**Activity:** Give the tally of lines in the listing that include "surgery". No other words belong in the answer.

**Supplied material:**
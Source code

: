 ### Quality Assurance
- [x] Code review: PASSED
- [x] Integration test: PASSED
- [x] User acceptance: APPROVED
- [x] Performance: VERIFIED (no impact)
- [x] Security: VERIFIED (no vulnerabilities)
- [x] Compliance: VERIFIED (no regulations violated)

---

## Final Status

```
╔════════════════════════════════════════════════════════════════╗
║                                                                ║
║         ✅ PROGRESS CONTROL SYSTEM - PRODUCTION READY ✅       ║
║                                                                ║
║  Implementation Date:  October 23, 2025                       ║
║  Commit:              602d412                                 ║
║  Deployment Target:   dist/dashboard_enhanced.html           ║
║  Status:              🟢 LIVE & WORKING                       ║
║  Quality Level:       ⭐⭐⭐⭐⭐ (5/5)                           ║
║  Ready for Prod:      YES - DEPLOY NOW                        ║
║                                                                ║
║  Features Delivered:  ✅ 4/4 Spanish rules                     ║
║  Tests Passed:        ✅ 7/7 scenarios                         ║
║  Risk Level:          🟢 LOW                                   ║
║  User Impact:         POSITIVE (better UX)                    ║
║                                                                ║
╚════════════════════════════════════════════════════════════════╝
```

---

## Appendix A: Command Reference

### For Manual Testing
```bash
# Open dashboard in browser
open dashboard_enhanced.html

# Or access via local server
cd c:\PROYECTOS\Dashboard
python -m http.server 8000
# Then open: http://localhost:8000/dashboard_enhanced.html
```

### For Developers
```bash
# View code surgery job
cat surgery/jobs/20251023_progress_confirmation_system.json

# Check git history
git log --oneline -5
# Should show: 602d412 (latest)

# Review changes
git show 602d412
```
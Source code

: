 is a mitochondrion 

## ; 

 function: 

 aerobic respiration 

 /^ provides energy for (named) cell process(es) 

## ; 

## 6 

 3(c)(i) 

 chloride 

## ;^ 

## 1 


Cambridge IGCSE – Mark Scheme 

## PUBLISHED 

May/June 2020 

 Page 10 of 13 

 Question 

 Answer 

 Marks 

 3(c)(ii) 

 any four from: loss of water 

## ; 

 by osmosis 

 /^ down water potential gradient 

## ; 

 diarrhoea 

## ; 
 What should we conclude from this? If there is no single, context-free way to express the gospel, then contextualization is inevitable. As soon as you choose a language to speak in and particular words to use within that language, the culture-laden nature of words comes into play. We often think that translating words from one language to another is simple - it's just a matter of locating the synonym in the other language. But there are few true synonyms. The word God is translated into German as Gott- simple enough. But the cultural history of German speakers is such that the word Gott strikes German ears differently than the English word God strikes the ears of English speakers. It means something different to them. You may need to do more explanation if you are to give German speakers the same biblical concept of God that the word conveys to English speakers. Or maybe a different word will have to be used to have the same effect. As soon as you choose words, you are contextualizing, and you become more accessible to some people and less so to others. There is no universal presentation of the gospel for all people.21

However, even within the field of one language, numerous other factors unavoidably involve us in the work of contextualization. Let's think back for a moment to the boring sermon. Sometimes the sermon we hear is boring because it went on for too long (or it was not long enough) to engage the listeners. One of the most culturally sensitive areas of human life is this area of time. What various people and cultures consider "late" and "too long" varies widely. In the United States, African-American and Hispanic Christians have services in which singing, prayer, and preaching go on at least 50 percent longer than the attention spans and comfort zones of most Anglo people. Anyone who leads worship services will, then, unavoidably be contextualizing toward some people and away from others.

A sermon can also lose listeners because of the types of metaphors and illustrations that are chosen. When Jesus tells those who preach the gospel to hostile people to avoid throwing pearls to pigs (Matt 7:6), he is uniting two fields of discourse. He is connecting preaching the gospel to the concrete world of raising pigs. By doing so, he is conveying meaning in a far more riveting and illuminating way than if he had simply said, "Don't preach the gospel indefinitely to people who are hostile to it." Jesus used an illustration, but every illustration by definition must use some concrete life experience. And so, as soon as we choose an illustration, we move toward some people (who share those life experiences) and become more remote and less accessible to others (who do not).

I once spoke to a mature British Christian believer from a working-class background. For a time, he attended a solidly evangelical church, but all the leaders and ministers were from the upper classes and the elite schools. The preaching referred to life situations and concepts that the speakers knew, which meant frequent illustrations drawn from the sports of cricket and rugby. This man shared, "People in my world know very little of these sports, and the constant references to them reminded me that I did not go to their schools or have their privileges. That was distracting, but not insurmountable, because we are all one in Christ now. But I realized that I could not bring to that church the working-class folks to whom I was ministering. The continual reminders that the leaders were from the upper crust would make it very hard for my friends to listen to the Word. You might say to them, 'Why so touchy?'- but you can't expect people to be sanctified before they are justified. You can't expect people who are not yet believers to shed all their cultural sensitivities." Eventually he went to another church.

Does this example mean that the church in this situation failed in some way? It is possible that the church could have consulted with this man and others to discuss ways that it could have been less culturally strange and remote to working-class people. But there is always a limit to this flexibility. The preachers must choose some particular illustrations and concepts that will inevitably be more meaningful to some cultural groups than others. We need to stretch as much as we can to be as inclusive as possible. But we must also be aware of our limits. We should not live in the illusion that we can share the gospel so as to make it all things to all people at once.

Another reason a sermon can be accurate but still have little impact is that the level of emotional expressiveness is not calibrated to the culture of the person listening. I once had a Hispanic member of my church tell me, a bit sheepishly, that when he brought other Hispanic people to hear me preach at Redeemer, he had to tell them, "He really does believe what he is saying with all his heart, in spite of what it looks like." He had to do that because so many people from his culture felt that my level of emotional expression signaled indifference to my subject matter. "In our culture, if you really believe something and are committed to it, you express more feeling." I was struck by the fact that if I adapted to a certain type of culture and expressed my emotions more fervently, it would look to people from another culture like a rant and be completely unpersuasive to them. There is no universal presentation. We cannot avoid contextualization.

**Written answer:** 2